While the above-identified drawing figures set forth alternative embodiments, other embodiments of the present invention are also contemplated, as noted in the discussion. In all cases, this disclosure presents illustrated embodiments of the present invention by way of representation and not limitation. Numerous other modifications and embodiments can be devised by those skilled in the art which fall within the scope and spirit of the principles of this invention.
FIG. 1 illustrates a high PSRR internally compensated low drop-out voltage regulator 100 using an output PMOS pass device 102 according to one preferred embodiment of the present invention. The voltage regulator 100 is capable of providing good PSRR at frequencies in the vicinity of the control loop bandwidth even though the output PMOS device 102 has its input, gate terminal 104, driven with respect to the input supply, source terminal 106 while all other driven nodes of concern regarding the control system are referenced to the voltage regulator ground 108. This high passive PSRR is achieved by ensuring the same level of ac ripple voltage appears on both the gate 104 and source 106 of the output PMOS device 102 to prevent any drain current modulation, and hence output voltage Vout ripple. The output PMOS device 102 gate 104 and source 106 terminals must therefore be configured as ac common mode.

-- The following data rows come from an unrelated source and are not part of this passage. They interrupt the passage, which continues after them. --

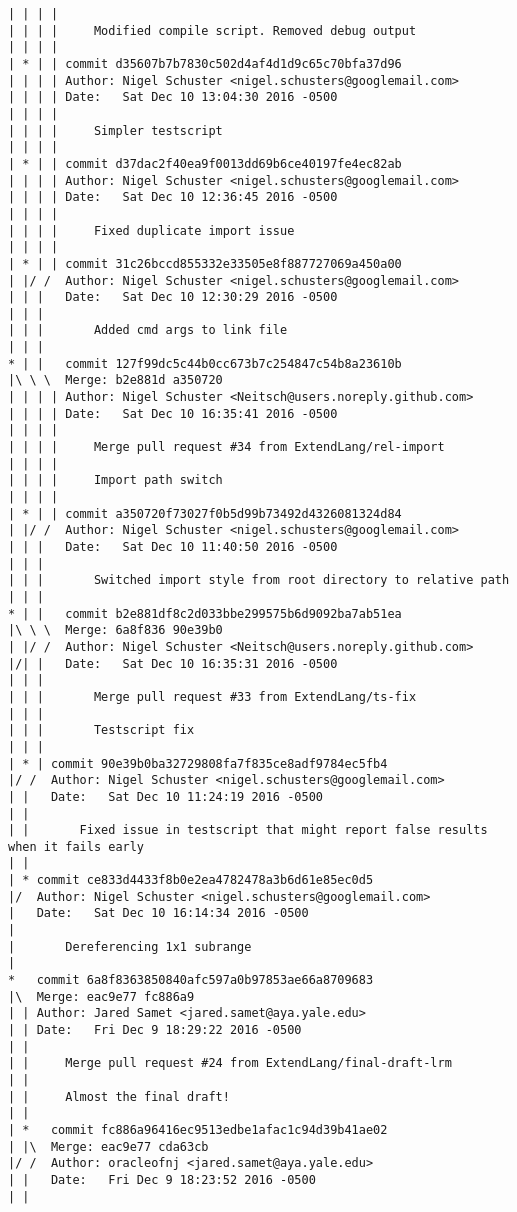 \begin{lstlisting}
| | | | 
| | | |     Modified compile script. Removed debug output
| | | |     
| * | | commit d35607b7b7830c502d4af4d1d9c65c70bfa37d96
| | | | Author: Nigel Schuster <nigel.schusters@googlemail.com>
| | | | Date:   Sat Dec 10 13:04:30 2016 -0500
| | | | 
| | | |     Simpler testscript
| | | |     
| * | | commit d37dac2f40ea9f0013dd69b6ce40197fe4ec82ab
| | | | Author: Nigel Schuster <nigel.schusters@googlemail.com>
| | | | Date:   Sat Dec 10 12:36:45 2016 -0500
| | | | 
| | | |     Fixed duplicate import issue
| | | |     
| * | | commit 31c26bccd855332e33505e8f887727069a450a00
| |/ /  Author: Nigel Schuster <nigel.schusters@googlemail.com>
| | |   Date:   Sat Dec 10 12:30:29 2016 -0500
| | |   
| | |       Added cmd args to link file
| | |      
* | |   commit 127f99dc5c44b0cc673b7c254847c54b8a23610b
|\ \ \  Merge: b2e881d a350720
| | | | Author: Nigel Schuster <Neitsch@users.noreply.github.com>
| | | | Date:   Sat Dec 10 16:35:41 2016 -0500
| | | | 
| | | |     Merge pull request #34 from ExtendLang/rel-import
| | | |     
| | | |     Import path switch
| | | |     
| * | | commit a350720f73027f0b5d99b73492d4326081324d84
| |/ /  Author: Nigel Schuster <nigel.schusters@googlemail.com>
| | |   Date:   Sat Dec 10 11:40:50 2016 -0500
| | |   
| | |       Switched import style from root directory to relative path
| | |      
* | |   commit b2e881df8c2d033bbe299575b6d9092ba7ab51ea
|\ \ \  Merge: 6a8f836 90e39b0
| |/ /  Author: Nigel Schuster <Neitsch@users.noreply.github.com>
|/| |   Date:   Sat Dec 10 16:35:31 2016 -0500
| | |   
| | |       Merge pull request #33 from ExtendLang/ts-fix
| | |       
| | |       Testscript fix
| | |    
| * | commit 90e39b0ba32729808fa7f835ce8adf9784ec5fb4
|/ /  Author: Nigel Schuster <nigel.schusters@googlemail.com>
| |   Date:   Sat Dec 10 11:24:19 2016 -0500
| |   
| |       Fixed issue in testscript that might report false results when it fails early
| |   
| * commit ce833d4433f8b0e2ea4782478a3b6d61e85ec0d5
|/  Author: Nigel Schuster <nigel.schusters@googlemail.com>
|   Date:   Sat Dec 10 16:14:34 2016 -0500
|   
|       Dereferencing 1x1 subrange
|    
*   commit 6a8f8363850840afc597a0b97853ae66a8709683
|\  Merge: eac9e77 fc886a9
| | Author: Jared Samet <jared.samet@aya.yale.edu>
| | Date:   Fri Dec 9 18:29:22 2016 -0500
| | 
| |     Merge pull request #24 from ExtendLang/final-draft-lrm
| |     
| |     Almost the final draft!
| |     
| *   commit fc886a96416ec9513edbe1afac1c94d39b41ae02
| |\  Merge: eac9e77 cda63cb
|/ /  Author: oracleofnj <jared.samet@aya.yale.edu>
| |   Date:   Fri Dec 9 18:23:52 2016 -0500
| |   

\end{lstlisting}

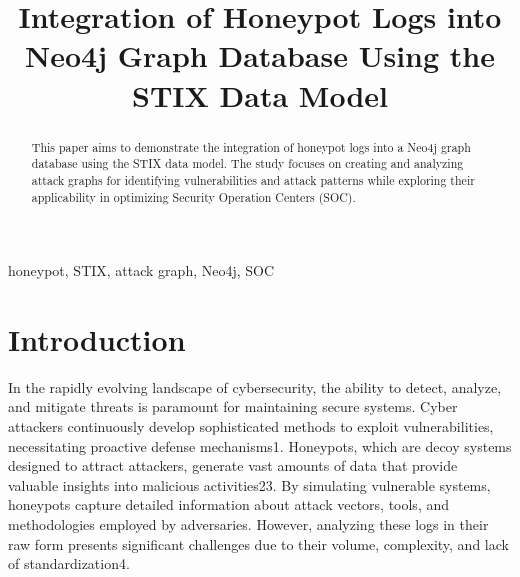 \documentclass[conference]{IEEEtran}
\begin{document}
\title{Integration of Honeypot Logs into Neo4j Graph Database Using the STIX Data Model}

\author{
\and
{}
}

\maketitle

\begin{abstract}
This paper aims to demonstrate the integration of honeypot logs into a Neo4j graph database using the STIX data model. The study focuses on creating and analyzing attack graphs for identifying vulnerabilities and attack patterns while exploring their applicability in optimizing Security Operation Centers (SOC).
\end{abstract}

\begin{IEEEkeywords}
honeypot, STIX, attack graph, Neo4j, SOC
\end{IEEEkeywords}

\section{Introduction\cite{openai2024chatgpt}}

In the rapidly evolving landscape of cybersecurity, the ability to detect, analyze, and mitigate threats is paramount for maintaining secure systems. Cyber attackers continuously develop sophisticated methods to exploit vulnerabilities, necessitating proactive defense mechanisms1. Honeypots, which are decoy systems designed to attract attackers, generate vast amounts of data that provide valuable insights into malicious activities23. By simulating vulnerable systems, honeypots capture detailed information about attack vectors, tools, and methodologies employed by adversaries. However, analyzing these logs in their raw form presents significant challenges due to their volume, complexity, and lack of standardization4.
\end{document}
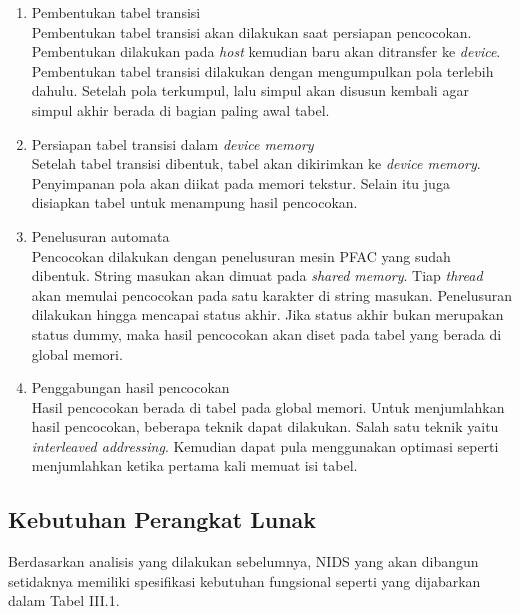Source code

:      \begin{enumerate}

      \item
      Pembentukan tabel transisi \\
      Pembentukan tabel transisi akan dilakukan saat persiapan pencocokan. Pembentukan dilakukan pada \emph{host} kemudian baru akan ditransfer ke \emph{device}. Pembentukan tabel transisi dilakukan dengan mengumpulkan pola terlebih dahulu. Setelah pola terkumpul, lalu simpul akan disusun kembali agar simpul akhir berada di bagian paling awal tabel. 

      \item
      Persiapan tabel transisi dalam \emph{device memory} \\
      Setelah tabel transisi dibentuk, tabel akan dikirimkan ke \emph{device memory}. Penyimpanan pola akan diikat pada memori tekstur. Selain itu juga disiapkan tabel untuk menampung hasil pencocokan.

      \item
      Penelusuran automata \\
      Pencocokan dilakukan dengan penelusuran mesin PFAC yang sudah dibentuk. String masukan akan dimuat pada \emph{shared memory}. Tiap \emph{thread} akan memulai pencocokan pada satu karakter di string masukan. Penelusuran dilakukan hingga mencapai status akhir. Jika status akhir bukan merupakan status dummy, maka hasil pencocokan akan diset pada tabel yang berada di global memori.

      \item
      Penggabungan hasil pencocokan \\
      Hasil pencocokan berada di tabel pada global memori. Untuk menjumlahkan hasil pencocokan, beberapa teknik dapat dilakukan. Salah satu teknik yaitu \emph{interleaved addressing}. Kemudian dapat pula menggunakan optimasi seperti menjumlahkan ketika pertama kali memuat isi tabel. 

      \end{enumerate}

    \subsection{Kebutuhan Perangkat Lunak}

      Berdasarkan analisis yang dilakukan sebelumnya, NIDS yang akan dibangun setidaknya memiliki spesifikasi kebutuhan fungsional seperti yang dijabarkan dalam Tabel III.1.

One conventional technique to ac common mode an output PMOS device gate and source terminals uses an impedance divider where a very low impedance is presented from the supply voltage to the device gate and a very high impedance is presented from the device gate down to ground. This configuration provides a very small differential voltage to the PMOS source gate terminals.
Looking again at FIG. 1, a technique to ac common mode an output PMOS device 102 gate and source terminals according to a preferred embodiment of the present invention is seen to be achieved by using a PMOS gain stage 110 configured in common source and loaded by a high impedance cascoded current source 112. The outputs 114, 116 of the first and second gain stages 118, 110 are required to have their impedance to ground increased through cascoded devices 120, 112 respectively. Further, the first and second gain stages present a relatively low impedance to the supply rail 122 through the use of short channel devices 124, 126. The foregoing architecture serves to common mode the gate/source terminals of both the additional PMOS gain stage 110 and the output PMOS device 102. This circuit configuration will reduce the gain otherwise obtainable from the first and second stages 118, 110. The use of three gain stages instead of the more conventional two stages however, more than compensates for any such gain loss. Proper care must be taken not to reduce the aforesaid channel length associated with the upper PMOS current mirror device 124 too much, since matching performance may then be compromised and systematic errors increased.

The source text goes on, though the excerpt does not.